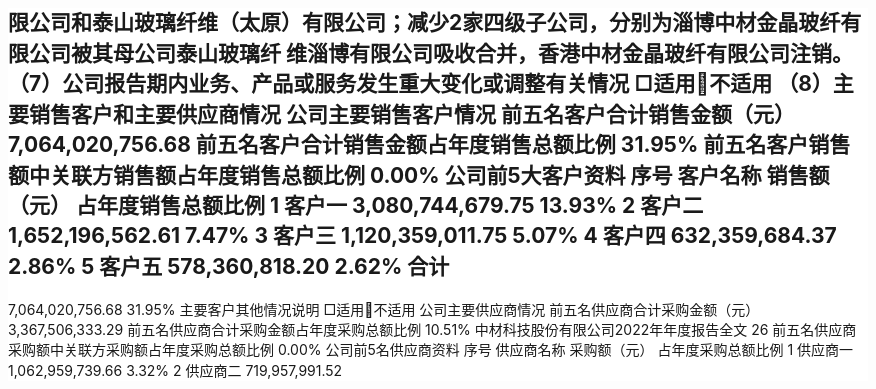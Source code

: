 限公司和泰山玻璃纤维（太原）有限公司；减少2家四级子公司，分别为淄博中材金晶玻纤有限公司被其母公司泰山玻璃纤
维淄博有限公司吸收合并，香港中材金晶玻纤有限公司注销。
（7）公司报告期内业务、产品或服务发生重大变化或调整有关情况
□适用不适用
（8）主要销售客户和主要供应商情况
公司主要销售客户情况
前五名客户合计销售金额（元）
7,064,020,756.68
前五名客户合计销售金额占年度销售总额比例
31.95%
前五名客户销售额中关联方销售额占年度销售总额比例
0.00%
公司前5大客户资料
序号
客户名称
销售额（元）
占年度销售总额比例
1
客户一
3,080,744,679.75
13.93%
2
客户二
1,652,196,562.61
7.47%
3
客户三
1,120,359,011.75
5.07%
4
客户四
632,359,684.37
2.86%
5
客户五
578,360,818.20
2.62%
合计
--
7,064,020,756.68
31.95%
主要客户其他情况说明
□适用不适用
公司主要供应商情况
前五名供应商合计采购金额（元）
3,367,506,333.29
前五名供应商合计采购金额占年度采购总额比例
10.51%
中材科技股份有限公司2022年年度报告全文
26
前五名供应商采购额中关联方采购额占年度采购总额比例
0.00%
公司前5名供应商资料
序号
供应商名称
采购额（元）
占年度采购总额比例
1
供应商一
1,062,959,739.66
3.32%
2
供应商二
719,957,991.52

- _TASK TO CARRY OUT_
Everything in the entries except the images must be copied exactly.

- _COMPLETED TASK_
Source code

: 限公司和泰山玻璃纤维（太原）有限公司；减少2家四级子公司，分别为淄博中材金晶玻纤有限公司被其母公司泰山玻璃纤
维淄博有限公司吸收合并，香港中材金晶玻纤有限公司注销。
（7）公司报告期内业务、产品或服务发生重大变化或调整有关情况
□适用不适用
（8）主要销售客户和主要供应商情况
公司主要销售客户情况
前五名客户合计销售金额（元）
7,064,020,756.68
前五名客户合计销售金额占年度销售总额比例
31.95%
前五名客户销售额中关联方销售额占年度销售总额比例
0.00%
公司前5大客户资料
序号
客户名称
销售额（元）
占年度销售总额比例
1
客户一
3,080,744,679.75
13.93%
2
客户二
1,652,196,562.61
7.47%
3
客户三
1,120,359,011.75
5.07%
4
客户四
632,359,684.37
2.86%
5
客户五
578,360,818.20
2.62%
合计
--
7,064,020,756.68
31.95%
主要客户其他情况说明
□适用不适用
公司主要供应商情况
前五名供应商合计采购金额（元）
3,367,506,333.29
前五名供应商合计采购金额占年度采购总额比例
10.51%
中材科技股份有限公司2022年年度报告全文
26
前五名供应商采购额中关联方采购额占年度采购总额比例
0.00%
公司前5名供应商资料
序号
供应商名称
采购额（元）
占年度采购总额比例
1
供应商一
1,062,959,739.66
3.32%
2
供应商二
719,957,991.52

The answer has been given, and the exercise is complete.